### Task prompt
Whenever a line in the data holds the string "results", copy that line.
+===+
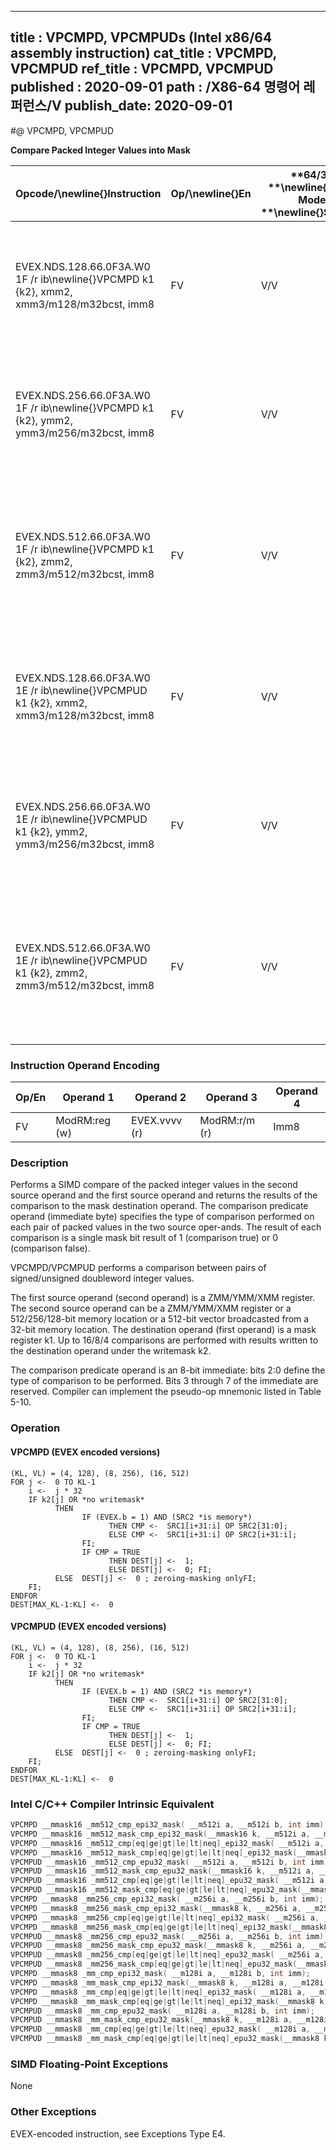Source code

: ----------------------------
title : VPCMPD, VPCMPUDs (Intel x86/64 assembly instruction)
cat_title : VPCMPD, VPCMPUD
ref_title : VPCMPD, VPCMPUD
published : 2020-09-01
path : /X86-64 명령어 레퍼런스/V
publish_date: 2020-09-01
----------------------------
#@ VPCMPD, VPCMPUD

**Compare Packed Integer Values into Mask**

|**Opcode/**\newline{}**Instruction**|**Op/**\newline{}**En**|**64/32 **\newline{}**bit Mode **\newline{}**Support**|**CPUID **\newline{}**Feature **\newline{}**Flag**|**Description**|
|------------------------------------|-----------------------|------------------------------------------------------|--------------------------------------------------|---------------|
|EVEX.NDS.128.66.0F3A.W0 1F /r ib\newline{}VPCMPD k1 {k2}, xmm2, xmm3/m128/m32bcst, imm8|FV|V/V|AVX512VL\newline{}AVX512F|Compare packed signed doubleword integer values in xmm3/m128/m32bcst and xmm2 using bits 2:0 of imm8 as a comparison predicate with writemask k2 and leave the result in mask register k1.|
|EVEX.NDS.256.66.0F3A.W0 1F /r ib\newline{}VPCMPD k1 {k2}, ymm2, ymm3/m256/m32bcst, imm8|FV|V/V|AVX512VL\newline{}AVX512F|Compare packed signed doubleword integer values in ymm3/m256/m32bcst and ymm2 using bits 2:0 of imm8 as a comparison predicate with writemask k2 and leave the result in mask register k1.|
|EVEX.NDS.512.66.0F3A.W0 1F /r ib\newline{}VPCMPD k1 {k2}, zmm2, zmm3/m512/m32bcst, imm8|FV|V/V|AVX512F|Compare packed signed doubleword integer values in zmm2 and zmm3/m512/m32bcst using bits 2:0 of imm8 as a comparison predicate. The comparison results are written to the destination k1 under writemask k2.|
|EVEX.NDS.128.66.0F3A.W0 1E /r ib\newline{}VPCMPUD k1 {k2}, xmm2, xmm3/m128/m32bcst, imm8|FV|V/V|AVX512VL\newline{}AVX512F|Compare packed unsigned doubleword integer values in xmm3/m128/m32bcst and xmm2 using bits 2:0 of imm8 as a comparison predicate with writemask k2 and leave the result in mask register k1.|
|EVEX.NDS.256.66.0F3A.W0 1E /r ib\newline{}VPCMPUD k1 {k2}, ymm2, ymm3/m256/m32bcst, imm8|FV|V/V|AVX512VL\newline{}AVX512F|Compare packed unsigned doubleword integer values in ymm3/m256/m32bcst and ymm2 using bits 2:0 of imm8 as a comparison predicate with writemask k2 and leave the result in mask register k1.|
|EVEX.NDS.512.66.0F3A.W0 1E /r ib\newline{}VPCMPUD k1 {k2}, zmm2, zmm3/m512/m32bcst, imm8|FV|V/V|AVX512F|Compare packed unsigned doubleword integer values in zmm2 and zmm3/m512/m32bcst using bits 2:0 of imm8 as a comparison predicate. The comparison results are written to the destination k1 under writemask k2.|
### Instruction Operand Encoding


|Op/En|Operand 1|Operand 2|Operand 3|Operand 4|
|-----|---------|---------|---------|---------|
|FV|ModRM:reg (w)|EVEX.vvvv (r)|ModRM:r/m (r)|Imm8|
### Description


Performs a SIMD compare of the packed integer values in the second source operand and the first source operand and returns the results of the comparison to the mask destination operand. The comparison predicate operand (immediate byte) specifies the type of comparison performed on each pair of packed values in the two source oper-ands. The result of each comparison is a single mask bit result of 1 (comparison true) or 0 (comparison false).

VPCMPD/VPCMPUD performs a comparison between pairs of signed/unsigned doubleword integer values.

The first source operand (second operand) is a ZMM/YMM/XMM register. The second source operand can be a ZMM/YMM/XMM register or a 512/256/128-bit memory location or a 512-bit vector broadcasted from a 32-bit memory location. The destination operand (first operand) is a mask register k1. Up to 16/8/4 comparisons are performed with results written to the destination operand under the writemask k2.

The comparison predicate operand is an 8-bit immediate: bits 2:0 define the type of comparison to be performed. Bits 3 through 7 of the immediate are reserved. Compiler can implement the pseudo-op mnemonic listed in Table 5-10.


### Operation
#### VPCMPD (EVEX encoded versions) 
```info-verb
(KL, VL) = (4, 128), (8, 256), (16, 512)
FOR j <-  0 TO KL-1
    i <-  j * 32
    IF k2[j] OR *no writemask*
          THEN 
                IF (EVEX.b = 1) AND (SRC2 *is memory*)
                      THEN CMP <-  SRC1[i+31:i] OP SRC2[31:0];
                      ELSE CMP <-  SRC1[i+31:i] OP SRC2[i+31:i];
                FI;
                IF CMP = TRUE
                      THEN DEST[j] <-  1;
                      ELSE DEST[j] <-  0; FI;
          ELSE  DEST[j] <-  0 ; zeroing-masking onlyFI;
    FI;
ENDFOR
DEST[MAX_KL-1:KL] <-  0
```
#### VPCMPUD (EVEX encoded versions) 
```info-verb
(KL, VL) = (4, 128), (8, 256), (16, 512)
FOR j <-  0 TO KL-1
    i <-  j * 32
    IF k2[j] OR *no writemask*
          THEN 
                IF (EVEX.b = 1) AND (SRC2 *is memory*)
                      THEN CMP <-  SRC1[i+31:i] OP SRC2[31:0];
                      ELSE CMP <-  SRC1[i+31:i] OP SRC2[i+31:i];
                FI;
                IF CMP = TRUE
                      THEN DEST[j] <-  1;
                      ELSE DEST[j] <-  0; FI;
          ELSE  DEST[j] <-  0 ; zeroing-masking onlyFI;
    FI;
ENDFOR
DEST[MAX_KL-1:KL] <-  0
```

### Intel C/C++ Compiler Intrinsic Equivalent

```cpp
VPCMPD __mmask16 _mm512_cmp_epi32_mask( __m512i a, __m512i b, int imm);
VPCMPD __mmask16 _mm512_mask_cmp_epi32_mask(__mmask16 k, __m512i a, __m512i b, int imm);
VPCMPD __mmask16 _mm512_cmp[eq|ge|gt|le|lt|neq]_epi32_mask( __m512i a, __m512i b);
VPCMPD __mmask16 _mm512_mask_cmp[eq|ge|gt|le|lt|neq]_epi32_mask(__mmask16 k, __m512i a, __m512i b);
VPCMPUD __mmask16 _mm512_cmp_epu32_mask( __m512i a, __m512i b, int imm);
VPCMPUD __mmask16 _mm512_mask_cmp_epu32_mask(__mmask16 k, __m512i a, __m512i b, int imm);
VPCMPUD __mmask16 _mm512_cmp[eq|ge|gt|le|lt|neq]_epu32_mask( __m512i a, __m512i b);
VPCMPUD __mmask16 _mm512_mask_cmp[eq|ge|gt|le|lt|neq]_epu32_mask(__mmask16 k, __m512i a, __m512i b);
VPCMPD __mmask8 _mm256_cmp_epi32_mask( __m256i a, __m256i b, int imm);
VPCMPD __mmask8 _mm256_mask_cmp_epi32_mask(__mmask8 k, __m256i a, __m256i b, int imm);
VPCMPD __mmask8 _mm256_cmp[eq|ge|gt|le|lt|neq]_epi32_mask( __m256i a, __m256i b);
VPCMPD __mmask8 _mm256_mask_cmp[eq|ge|gt|le|lt|neq]_epi32_mask(__mmask8 k, __m256i a, __m256i b);
VPCMPUD __mmask8 _mm256_cmp_epu32_mask( __m256i a, __m256i b, int imm);
VPCMPUD __mmask8 _mm256_mask_cmp_epu32_mask(__mmask8 k, __m256i a, __m256i b, int imm);
VPCMPUD __mmask8 _mm256_cmp[eq|ge|gt|le|lt|neq]_epu32_mask( __m256i a, __m256i b);
VPCMPUD __mmask8 _mm256_mask_cmp[eq|ge|gt|le|lt|neq]_epu32_mask(__mmask8 k, __m256i a, __m256i b);
VPCMPD __mmask8 _mm_cmp_epi32_mask( __m128i a, __m128i b, int imm);
VPCMPD __mmask8 _mm_mask_cmp_epi32_mask(__mmask8 k, __m128i a, __m128i b, int imm);
VPCMPD __mmask8 _mm_cmp[eq|ge|gt|le|lt|neq]_epi32_mask( __m128i a, __m128i b);
VPCMPD __mmask8 _mm_mask_cmp[eq|ge|gt|le|lt|neq]_epi32_mask(__mmask8 k, __m128i a, __m128i b);
VPCMPUD __mmask8 _mm_cmp_epu32_mask( __m128i a, __m128i b, int imm);
VPCMPUD __mmask8 _mm_mask_cmp_epu32_mask(__mmask8 k, __m128i a, __m128i b, int imm);
VPCMPUD __mmask8 _mm_cmp[eq|ge|gt|le|lt|neq]_epu32_mask( __m128i a, __m128i b);
VPCMPUD __mmask8 _mm_mask_cmp[eq|ge|gt|le|lt|neq]_epu32_mask(__mmask8 k, __m128i a, __m128i b);
```
### SIMD Floating-Point Exceptions


None

### Other Exceptions


EVEX-encoded instruction, see Exceptions Type E4.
+===+
### Response below
|EVEX.NDS.512.66.0F3A.W0 1F /r ib\newline{}VPCMPD k1 {k2}, zmm2, zmm3/m512/m32bcst, imm8|FV|V/V|AVX512F|Compare packed signed doubleword integer values in zmm2 and zmm3/m512/m32bcst using bits 2:0 of imm8 as a comparison predicate. The comparison results are written to the destination k1 under writemask k2.|
|EVEX.NDS.512.66.0F3A.W0 1E /r ib\newline{}VPCMPUD k1 {k2}, zmm2, zmm3/m512/m32bcst, imm8|FV|V/V|AVX512F|Compare packed unsigned doubleword integer values in zmm2 and zmm3/m512/m32bcst using bits 2:0 of imm8 as a comparison predicate. The comparison results are written to the destination k1 under writemask k2.|
Performs a SIMD compare of the packed integer values in the second source operand and the first source operand and returns the results of the comparison to the mask destination operand. The comparison predicate operand (immediate byte) specifies the type of comparison performed on each pair of packed values in the two source oper-ands. The result of each comparison is a single mask bit result of 1 (comparison true) or 0 (comparison false).
The first source operand (second operand) is a ZMM/YMM/XMM register. The second source operand can be a ZMM/YMM/XMM register or a 512/256/128-bit memory location or a 512-bit vector broadcasted from a 32-bit memory location. The destination operand (first operand) is a mask register k1. Up to 16/8/4 comparisons are performed with results written to the destination operand under the writemask k2.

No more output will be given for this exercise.